### What the task requires:
From the records below, find each line with the string "default" and copy it.

Collected data entries
================================
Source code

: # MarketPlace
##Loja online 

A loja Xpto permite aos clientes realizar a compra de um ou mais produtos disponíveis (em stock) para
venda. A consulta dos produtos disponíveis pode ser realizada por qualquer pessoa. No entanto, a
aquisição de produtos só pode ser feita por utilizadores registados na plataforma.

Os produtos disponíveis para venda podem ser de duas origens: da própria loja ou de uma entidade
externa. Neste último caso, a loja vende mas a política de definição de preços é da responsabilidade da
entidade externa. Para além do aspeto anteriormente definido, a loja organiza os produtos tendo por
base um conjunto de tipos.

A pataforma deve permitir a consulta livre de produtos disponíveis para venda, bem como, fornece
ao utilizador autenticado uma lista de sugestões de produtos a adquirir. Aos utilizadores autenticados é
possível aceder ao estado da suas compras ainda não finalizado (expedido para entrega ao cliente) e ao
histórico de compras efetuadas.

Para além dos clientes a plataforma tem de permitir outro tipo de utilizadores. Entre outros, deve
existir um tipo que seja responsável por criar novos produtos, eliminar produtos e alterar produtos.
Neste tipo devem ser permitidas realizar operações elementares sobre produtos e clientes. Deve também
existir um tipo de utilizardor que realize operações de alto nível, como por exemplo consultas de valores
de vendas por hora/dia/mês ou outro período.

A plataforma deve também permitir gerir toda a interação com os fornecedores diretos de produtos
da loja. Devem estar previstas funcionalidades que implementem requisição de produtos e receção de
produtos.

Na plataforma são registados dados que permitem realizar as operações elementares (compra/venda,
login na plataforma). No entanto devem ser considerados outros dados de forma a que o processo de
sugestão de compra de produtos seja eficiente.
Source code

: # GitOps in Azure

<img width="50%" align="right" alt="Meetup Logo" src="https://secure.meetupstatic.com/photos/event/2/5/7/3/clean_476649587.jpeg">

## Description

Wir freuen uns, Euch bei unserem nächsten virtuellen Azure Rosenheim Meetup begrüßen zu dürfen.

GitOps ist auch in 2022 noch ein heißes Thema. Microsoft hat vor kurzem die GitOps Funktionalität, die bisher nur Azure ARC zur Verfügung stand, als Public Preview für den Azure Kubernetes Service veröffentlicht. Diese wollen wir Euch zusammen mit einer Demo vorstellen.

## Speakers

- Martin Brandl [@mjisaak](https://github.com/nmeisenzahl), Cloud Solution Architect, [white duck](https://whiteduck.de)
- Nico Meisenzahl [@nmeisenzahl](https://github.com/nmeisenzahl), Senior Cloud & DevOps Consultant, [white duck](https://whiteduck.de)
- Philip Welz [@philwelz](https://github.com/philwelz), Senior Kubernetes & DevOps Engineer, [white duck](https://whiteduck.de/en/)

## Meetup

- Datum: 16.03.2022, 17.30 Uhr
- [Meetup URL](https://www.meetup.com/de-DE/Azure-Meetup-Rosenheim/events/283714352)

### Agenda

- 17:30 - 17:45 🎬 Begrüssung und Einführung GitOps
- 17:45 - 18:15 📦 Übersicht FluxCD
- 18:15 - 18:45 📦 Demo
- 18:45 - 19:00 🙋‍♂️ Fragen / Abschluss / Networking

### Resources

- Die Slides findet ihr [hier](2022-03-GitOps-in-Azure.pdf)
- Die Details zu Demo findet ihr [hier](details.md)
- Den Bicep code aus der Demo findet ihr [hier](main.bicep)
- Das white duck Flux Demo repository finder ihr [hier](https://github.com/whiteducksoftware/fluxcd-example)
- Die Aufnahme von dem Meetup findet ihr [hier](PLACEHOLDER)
================================
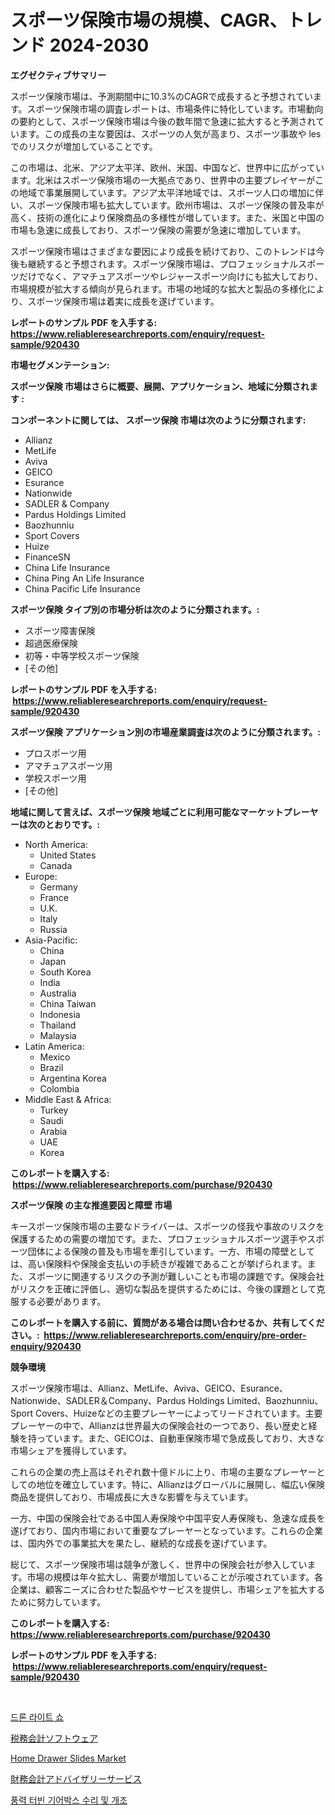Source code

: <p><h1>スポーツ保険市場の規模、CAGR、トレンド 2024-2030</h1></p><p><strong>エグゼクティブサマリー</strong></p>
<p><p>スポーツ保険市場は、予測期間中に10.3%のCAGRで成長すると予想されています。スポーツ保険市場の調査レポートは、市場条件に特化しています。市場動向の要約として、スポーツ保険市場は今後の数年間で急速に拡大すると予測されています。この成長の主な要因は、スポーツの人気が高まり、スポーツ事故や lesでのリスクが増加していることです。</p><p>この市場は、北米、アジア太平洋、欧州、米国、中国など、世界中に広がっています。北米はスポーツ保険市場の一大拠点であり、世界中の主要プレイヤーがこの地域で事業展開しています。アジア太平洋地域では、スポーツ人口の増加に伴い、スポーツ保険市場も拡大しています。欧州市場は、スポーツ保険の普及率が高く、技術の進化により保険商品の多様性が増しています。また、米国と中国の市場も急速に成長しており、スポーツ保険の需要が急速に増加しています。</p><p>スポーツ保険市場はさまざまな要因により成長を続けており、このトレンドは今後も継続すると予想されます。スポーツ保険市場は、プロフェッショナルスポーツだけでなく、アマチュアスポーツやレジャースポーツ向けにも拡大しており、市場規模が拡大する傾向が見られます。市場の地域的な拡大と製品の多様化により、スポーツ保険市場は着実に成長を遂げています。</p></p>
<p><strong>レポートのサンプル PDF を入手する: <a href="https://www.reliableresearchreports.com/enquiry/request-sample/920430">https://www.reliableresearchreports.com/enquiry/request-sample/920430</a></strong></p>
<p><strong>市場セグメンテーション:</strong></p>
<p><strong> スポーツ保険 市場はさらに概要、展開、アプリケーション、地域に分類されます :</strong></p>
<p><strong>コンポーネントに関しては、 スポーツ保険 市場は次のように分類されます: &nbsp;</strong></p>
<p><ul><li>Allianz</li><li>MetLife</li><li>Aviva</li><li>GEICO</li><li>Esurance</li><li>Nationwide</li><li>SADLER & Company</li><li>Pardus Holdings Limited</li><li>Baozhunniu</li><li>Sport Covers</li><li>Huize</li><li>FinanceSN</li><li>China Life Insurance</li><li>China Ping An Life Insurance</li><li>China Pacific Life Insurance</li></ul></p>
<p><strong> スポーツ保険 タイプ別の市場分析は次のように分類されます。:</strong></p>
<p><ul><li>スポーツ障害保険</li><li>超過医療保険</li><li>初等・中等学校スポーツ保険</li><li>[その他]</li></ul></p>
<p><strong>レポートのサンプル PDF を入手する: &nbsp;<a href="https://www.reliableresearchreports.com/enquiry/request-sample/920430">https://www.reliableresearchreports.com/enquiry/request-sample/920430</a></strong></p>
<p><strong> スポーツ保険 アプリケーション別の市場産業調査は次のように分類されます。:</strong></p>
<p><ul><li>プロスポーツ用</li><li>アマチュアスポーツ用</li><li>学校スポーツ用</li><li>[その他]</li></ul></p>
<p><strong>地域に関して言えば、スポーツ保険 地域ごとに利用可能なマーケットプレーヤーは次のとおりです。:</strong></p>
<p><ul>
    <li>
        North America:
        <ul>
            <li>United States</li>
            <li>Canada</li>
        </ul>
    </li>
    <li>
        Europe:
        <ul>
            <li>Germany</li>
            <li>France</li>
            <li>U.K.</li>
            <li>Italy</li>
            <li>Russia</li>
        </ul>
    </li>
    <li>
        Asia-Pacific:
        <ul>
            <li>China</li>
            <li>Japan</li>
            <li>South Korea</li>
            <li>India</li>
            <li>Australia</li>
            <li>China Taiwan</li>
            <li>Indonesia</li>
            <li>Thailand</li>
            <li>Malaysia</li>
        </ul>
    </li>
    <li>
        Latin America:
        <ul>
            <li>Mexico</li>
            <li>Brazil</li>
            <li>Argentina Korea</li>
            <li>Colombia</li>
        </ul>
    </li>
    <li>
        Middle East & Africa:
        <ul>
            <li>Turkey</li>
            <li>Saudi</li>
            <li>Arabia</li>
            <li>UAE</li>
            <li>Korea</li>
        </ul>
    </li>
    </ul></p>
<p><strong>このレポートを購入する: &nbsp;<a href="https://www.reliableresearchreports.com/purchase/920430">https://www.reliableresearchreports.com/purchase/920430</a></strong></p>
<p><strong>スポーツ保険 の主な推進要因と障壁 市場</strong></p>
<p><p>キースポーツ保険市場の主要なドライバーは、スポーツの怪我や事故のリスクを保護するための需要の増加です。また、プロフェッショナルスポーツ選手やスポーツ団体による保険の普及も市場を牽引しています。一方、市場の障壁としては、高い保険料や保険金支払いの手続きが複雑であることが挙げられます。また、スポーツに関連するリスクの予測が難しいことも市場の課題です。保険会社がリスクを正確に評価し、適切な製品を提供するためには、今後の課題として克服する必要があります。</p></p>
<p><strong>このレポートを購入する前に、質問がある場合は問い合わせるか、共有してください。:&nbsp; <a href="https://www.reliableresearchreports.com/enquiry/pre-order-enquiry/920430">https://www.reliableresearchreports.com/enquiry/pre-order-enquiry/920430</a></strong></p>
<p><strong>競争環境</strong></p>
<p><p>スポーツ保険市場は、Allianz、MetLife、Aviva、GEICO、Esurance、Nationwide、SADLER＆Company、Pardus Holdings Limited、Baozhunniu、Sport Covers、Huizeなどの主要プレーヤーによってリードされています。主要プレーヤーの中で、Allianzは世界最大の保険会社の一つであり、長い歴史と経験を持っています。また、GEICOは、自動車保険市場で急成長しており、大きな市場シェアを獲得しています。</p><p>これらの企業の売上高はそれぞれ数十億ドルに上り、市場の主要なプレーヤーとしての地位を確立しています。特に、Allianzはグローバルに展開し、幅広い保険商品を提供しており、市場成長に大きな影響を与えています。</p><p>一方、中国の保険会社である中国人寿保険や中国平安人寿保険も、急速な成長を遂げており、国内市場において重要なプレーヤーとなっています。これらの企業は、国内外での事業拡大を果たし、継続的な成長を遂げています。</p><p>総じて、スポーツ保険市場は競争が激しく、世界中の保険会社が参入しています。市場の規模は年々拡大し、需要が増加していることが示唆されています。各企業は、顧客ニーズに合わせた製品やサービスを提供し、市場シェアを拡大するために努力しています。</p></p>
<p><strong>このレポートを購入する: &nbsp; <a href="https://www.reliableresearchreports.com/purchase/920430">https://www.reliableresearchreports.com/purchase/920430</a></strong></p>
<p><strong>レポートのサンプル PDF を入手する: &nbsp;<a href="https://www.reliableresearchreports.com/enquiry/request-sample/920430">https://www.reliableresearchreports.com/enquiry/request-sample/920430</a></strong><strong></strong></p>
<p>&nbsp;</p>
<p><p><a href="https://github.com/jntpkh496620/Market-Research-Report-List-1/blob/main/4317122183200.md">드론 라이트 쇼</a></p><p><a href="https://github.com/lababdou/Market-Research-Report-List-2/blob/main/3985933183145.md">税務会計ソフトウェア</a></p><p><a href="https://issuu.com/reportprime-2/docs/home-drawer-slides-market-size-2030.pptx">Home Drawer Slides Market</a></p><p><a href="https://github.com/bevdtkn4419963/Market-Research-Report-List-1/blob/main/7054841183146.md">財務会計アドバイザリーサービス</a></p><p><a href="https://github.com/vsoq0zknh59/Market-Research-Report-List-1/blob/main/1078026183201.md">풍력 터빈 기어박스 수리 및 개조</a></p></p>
================================
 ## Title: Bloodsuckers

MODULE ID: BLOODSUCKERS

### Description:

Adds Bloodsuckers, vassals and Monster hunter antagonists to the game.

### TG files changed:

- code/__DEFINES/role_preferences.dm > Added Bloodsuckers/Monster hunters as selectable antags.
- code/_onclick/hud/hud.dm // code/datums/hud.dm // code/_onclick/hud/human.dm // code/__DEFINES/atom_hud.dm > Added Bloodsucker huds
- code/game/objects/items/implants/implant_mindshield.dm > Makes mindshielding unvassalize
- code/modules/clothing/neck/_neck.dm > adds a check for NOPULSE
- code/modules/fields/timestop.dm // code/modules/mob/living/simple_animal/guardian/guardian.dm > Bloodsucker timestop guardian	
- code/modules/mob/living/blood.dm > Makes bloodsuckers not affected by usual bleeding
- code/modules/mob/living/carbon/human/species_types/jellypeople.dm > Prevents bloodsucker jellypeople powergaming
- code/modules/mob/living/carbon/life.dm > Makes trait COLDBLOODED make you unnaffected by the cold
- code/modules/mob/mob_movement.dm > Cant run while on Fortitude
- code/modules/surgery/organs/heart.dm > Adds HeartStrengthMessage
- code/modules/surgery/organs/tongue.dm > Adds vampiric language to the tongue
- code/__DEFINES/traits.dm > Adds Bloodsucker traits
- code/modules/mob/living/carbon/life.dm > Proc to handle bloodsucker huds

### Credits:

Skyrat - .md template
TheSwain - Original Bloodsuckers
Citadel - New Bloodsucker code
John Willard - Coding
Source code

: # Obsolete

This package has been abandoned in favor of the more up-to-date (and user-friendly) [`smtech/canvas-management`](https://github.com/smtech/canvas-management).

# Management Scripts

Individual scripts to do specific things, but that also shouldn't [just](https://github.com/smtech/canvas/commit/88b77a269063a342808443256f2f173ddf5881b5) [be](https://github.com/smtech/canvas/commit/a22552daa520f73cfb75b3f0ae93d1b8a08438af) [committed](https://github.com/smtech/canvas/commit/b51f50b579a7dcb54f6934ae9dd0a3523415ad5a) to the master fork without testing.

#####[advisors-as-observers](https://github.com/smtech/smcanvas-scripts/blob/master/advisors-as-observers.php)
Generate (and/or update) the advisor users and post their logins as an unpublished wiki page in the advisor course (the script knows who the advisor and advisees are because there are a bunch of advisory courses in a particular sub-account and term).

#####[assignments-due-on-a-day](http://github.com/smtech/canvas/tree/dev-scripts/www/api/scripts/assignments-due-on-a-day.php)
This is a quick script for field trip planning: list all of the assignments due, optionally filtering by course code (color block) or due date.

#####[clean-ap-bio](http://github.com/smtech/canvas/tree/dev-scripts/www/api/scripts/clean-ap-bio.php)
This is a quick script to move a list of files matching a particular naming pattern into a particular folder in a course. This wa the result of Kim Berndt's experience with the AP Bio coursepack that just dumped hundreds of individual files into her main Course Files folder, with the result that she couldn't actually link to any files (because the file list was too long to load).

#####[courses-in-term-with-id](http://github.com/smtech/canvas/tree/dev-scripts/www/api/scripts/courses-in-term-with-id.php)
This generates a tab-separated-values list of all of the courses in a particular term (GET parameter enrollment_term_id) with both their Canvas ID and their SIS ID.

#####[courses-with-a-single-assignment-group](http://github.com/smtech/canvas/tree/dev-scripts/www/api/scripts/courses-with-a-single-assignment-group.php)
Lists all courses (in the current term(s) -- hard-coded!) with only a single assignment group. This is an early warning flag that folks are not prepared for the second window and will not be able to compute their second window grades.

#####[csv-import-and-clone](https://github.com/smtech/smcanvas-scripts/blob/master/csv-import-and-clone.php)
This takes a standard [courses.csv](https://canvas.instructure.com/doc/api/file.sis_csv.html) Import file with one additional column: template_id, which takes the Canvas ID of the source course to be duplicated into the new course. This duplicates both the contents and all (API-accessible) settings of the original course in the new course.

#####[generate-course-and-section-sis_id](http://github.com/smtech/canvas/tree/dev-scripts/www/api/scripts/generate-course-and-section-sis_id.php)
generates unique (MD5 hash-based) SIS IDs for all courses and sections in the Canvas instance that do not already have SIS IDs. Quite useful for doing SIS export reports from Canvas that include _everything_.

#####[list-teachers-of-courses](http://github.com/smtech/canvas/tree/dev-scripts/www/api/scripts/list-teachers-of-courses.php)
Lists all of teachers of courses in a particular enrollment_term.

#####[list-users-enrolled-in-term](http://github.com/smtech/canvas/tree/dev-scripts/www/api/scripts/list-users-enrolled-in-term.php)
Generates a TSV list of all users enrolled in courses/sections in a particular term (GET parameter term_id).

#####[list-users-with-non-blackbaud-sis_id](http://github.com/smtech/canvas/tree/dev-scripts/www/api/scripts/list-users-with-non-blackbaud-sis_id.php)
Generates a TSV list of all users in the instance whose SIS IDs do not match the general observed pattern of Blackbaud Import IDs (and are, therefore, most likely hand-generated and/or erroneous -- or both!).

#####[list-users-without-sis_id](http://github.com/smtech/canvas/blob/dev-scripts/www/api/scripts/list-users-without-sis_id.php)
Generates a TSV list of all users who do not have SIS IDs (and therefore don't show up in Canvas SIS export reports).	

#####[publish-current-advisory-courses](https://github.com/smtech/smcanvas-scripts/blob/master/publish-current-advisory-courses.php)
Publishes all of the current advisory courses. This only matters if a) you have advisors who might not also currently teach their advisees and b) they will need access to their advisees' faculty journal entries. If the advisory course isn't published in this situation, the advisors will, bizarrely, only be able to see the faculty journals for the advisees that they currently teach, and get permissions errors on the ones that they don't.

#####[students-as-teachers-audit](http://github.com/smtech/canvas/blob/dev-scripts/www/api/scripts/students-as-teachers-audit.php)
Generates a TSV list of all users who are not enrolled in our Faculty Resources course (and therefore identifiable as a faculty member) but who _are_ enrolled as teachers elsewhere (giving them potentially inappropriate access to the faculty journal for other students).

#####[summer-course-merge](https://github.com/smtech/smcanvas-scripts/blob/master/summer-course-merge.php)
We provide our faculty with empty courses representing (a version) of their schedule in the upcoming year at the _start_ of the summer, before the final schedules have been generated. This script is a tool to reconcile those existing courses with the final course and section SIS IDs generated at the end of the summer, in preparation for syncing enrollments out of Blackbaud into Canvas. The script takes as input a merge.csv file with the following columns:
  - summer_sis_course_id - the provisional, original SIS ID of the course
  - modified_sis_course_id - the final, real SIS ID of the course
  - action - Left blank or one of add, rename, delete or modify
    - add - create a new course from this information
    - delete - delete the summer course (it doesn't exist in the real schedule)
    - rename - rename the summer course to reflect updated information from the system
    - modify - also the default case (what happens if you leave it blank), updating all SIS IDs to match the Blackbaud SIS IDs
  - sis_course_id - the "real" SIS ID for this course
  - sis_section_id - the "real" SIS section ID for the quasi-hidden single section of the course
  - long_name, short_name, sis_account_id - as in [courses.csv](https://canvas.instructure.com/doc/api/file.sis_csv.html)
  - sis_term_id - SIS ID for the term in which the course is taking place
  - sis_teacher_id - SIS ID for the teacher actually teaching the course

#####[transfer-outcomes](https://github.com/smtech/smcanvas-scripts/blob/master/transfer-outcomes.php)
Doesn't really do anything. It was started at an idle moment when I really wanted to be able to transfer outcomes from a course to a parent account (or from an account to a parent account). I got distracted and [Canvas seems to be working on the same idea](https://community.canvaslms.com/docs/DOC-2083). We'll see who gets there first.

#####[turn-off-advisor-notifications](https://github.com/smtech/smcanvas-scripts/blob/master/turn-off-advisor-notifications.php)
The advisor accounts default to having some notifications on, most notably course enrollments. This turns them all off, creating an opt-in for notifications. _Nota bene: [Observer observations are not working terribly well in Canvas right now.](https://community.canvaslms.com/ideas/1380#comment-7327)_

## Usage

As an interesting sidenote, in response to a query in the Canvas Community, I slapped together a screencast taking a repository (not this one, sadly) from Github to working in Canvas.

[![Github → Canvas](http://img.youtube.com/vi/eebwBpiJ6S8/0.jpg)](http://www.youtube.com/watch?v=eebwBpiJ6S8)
================================
### Result:
    - modify - also the default case (what happens if you leave it blank), updating all SIS IDs to match the Blackbaud SIS IDs
The advisor accounts default to having some notifications on, most notably course enrollments. This turns them all off, creating an opt-in for notifications. _Nota bene: [Observer observations are not working terribly well in Canvas right now.](https://community.canvaslms.com/ideas/1380#comment-7327)_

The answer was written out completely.